ACTIVITY
Below is a block of records. Copy every line in it that contains the word "includegraphics".

Stored data entries
● ● ●

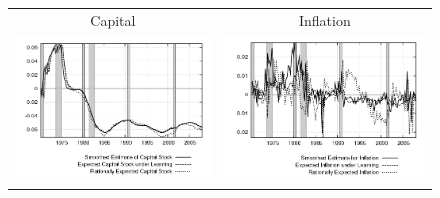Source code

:\begin{figure}
\begin{tabular}{cc}
Capital & Inflation \\
\includegraphics[scale=0.52]{results_reinit/capital_exp.png} & 
\includegraphics[scale=0.52]{results_reinit/inflation_exp.png} \\ \\ 
 
\end{tabular}
\end{figure}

● ● ●

RESPONSE
\includegraphics[scale=0.52]{results_reinit/capital_exp.png} & 
\includegraphics[scale=0.52]{results_reinit/inflation_exp.png} \\ \\ 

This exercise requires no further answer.